Credo is “I believe.” So during the Mass I am going to profess my faith before the community that shares the same beliefs but expects my personal affirmation. This is not a change in translation, because strictly speaking, “credo” does not translate as “we believe.” The word “credo” in Latin means “I believe.” 

Therefore the change of language in the new translation of the Mass marks a return to the original meaning of the Credo, or Creed. It is a correction, and it should make us think about what we speak. “This is what I believe.”

Once I went to the funeral of a Lutheran relative, a woman who had suffered much in her life because of the ingratitude of someone very close to her. The minister included the Creed in the funeral service, saying that the deceased had lived the belief we were about to profess. I found the expression of the Creed at the service to be very moving and significant, for it was saying: “This is what made her tick,” and at the same time, “We are with her. The Creed makes sense of our lives, too.”

This happened shortly after a friend of mine said that her priest, one of those “creative” types from the ‘60s, had dispensed with the Creed at Mass because “most people don’t know what the words mean.” He was probably right, but he should have remembered that it was his job to help the people understand what the words mean.

All liturgical reform is about “active and conscious participation.” That, wrote Cardinal Joseph Ratzinger, better known now as Pope Benedict XVI, means a process of interiorization. He said that, as far as liturgy goes, we all need “an education toward inwardness.”  

The interiorization of the Creed means that my world view, my basic understanding is that God exists; He is the Father and Creator of the world; his Son became incarnate and shared our human nature, and suffered and died and will come again in glory to judge us, and his kingdom will have no end; the Holy Spirit is the Lord, the giver of life; the Church, one, holy, Catholic and apostolic is part of God’s divine dispensation; divine forgiveness is experienced in baptism; and we live expecting the resurrection of the dead and the life of the world to come.

Victor Frankl, the famous Viennese psychiatrist who survived the Nazi death camps, observed that his fellow survivors almost always were people who believed in something beyond themselves. His conclusions, written in his book, “Man’s Search for Meaning,” are very much compatible with the Christian understanding of hope and applicable even to the simple act of reciting the Creed in community once a week with fellow believers.  

There is a revival of atheism in the world today that is disturbing in its gross vulgarity. One prominent atheist writer has even written an attack on Blessed Theresa of Calcutta with a sexual double entendre as a title.

While this is not the first time in history when it has been fashionable in so-called cultured circles to be against belief, it is something quite new in America. Voltaire and Diderot are names to us. Even Bertrand Russell, who famously stated, “I believe that when I die I shall rot and nothing of my ego will survive,” is a figure from books. The fact that today real live atheists fill bookshops and sign copies of their dismal screeds for their even more dismal fans is something quite shocking.

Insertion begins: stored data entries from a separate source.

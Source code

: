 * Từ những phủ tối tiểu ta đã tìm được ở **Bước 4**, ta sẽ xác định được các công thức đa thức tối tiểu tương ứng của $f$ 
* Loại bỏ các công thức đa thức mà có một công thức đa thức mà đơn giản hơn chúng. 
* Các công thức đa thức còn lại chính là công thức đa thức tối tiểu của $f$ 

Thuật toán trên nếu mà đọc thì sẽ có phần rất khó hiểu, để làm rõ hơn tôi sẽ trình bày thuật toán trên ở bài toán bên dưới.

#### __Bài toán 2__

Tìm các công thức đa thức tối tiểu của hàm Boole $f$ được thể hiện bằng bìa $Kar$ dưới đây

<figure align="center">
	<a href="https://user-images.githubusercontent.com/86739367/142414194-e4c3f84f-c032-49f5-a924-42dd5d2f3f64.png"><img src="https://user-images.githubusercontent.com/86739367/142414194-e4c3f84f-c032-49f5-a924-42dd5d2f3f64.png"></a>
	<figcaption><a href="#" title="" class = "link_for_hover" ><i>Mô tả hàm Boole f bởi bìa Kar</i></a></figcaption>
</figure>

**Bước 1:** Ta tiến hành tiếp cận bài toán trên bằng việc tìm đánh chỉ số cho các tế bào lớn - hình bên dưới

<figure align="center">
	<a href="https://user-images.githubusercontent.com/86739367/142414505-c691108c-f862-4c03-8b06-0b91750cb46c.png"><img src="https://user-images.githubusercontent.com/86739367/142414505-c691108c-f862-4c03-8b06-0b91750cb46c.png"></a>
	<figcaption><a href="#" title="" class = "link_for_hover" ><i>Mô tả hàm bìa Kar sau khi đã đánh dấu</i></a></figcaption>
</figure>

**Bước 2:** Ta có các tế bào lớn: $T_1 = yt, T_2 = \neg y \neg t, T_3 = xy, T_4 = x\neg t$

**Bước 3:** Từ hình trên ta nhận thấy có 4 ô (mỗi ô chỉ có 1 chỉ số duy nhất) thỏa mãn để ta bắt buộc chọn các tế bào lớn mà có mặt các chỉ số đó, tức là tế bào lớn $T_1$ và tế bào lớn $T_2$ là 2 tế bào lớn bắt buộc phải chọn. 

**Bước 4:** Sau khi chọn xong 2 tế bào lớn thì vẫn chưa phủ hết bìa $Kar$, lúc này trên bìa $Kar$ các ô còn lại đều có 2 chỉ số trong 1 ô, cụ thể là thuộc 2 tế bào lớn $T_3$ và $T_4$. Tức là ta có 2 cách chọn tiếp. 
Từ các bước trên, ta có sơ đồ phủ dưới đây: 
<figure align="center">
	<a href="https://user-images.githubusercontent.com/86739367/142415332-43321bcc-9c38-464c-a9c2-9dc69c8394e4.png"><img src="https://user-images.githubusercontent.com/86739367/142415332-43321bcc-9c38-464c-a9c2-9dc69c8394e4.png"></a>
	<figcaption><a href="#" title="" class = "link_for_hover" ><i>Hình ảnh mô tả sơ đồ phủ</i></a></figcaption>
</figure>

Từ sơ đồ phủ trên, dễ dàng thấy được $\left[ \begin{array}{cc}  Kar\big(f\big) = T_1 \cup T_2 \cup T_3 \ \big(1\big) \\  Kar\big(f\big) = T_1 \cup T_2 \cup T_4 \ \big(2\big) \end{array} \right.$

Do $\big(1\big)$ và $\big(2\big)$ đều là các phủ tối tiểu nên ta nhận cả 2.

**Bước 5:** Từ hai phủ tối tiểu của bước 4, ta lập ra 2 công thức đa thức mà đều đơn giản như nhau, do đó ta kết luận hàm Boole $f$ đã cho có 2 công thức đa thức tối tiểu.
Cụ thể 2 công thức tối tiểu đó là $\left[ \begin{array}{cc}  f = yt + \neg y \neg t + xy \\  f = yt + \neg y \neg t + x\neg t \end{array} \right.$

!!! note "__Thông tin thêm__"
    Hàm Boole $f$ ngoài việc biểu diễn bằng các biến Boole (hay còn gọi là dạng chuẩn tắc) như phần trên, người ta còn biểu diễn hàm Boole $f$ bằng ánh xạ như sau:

That is why our own profession of faith needs to be taken seriously. When I was a boy, I remember being worried about Khrushchev’s atheism and the deathly struggle between communism and democracy. A public bus I rode infrequently had a sign with the Russian’s picture and his famous threat to America, “We will bury you.” That was the face of atheism. Now it is another picture that comes to mind when we talk about the rejection of God.

There is a “practical atheism” that stalks our land, in the words of a former spiritual director from my seminary. So many act “as though” there were no God. In the day to day betrayal of truth and charity which is our social life, there are many decisions that are taken “as if God did not exist.”

A Catholic politician or a Catholic voter believes in God and admits he does not countenance the willful destruction of life in the womb. These people say, “Abortion is wrong,” but they do nothing about it. You cannot smoke in many public places because of the harm you may do to third parties, but the child in the womb — even that child who could survive outside the womb — can be destroyed at will in our country.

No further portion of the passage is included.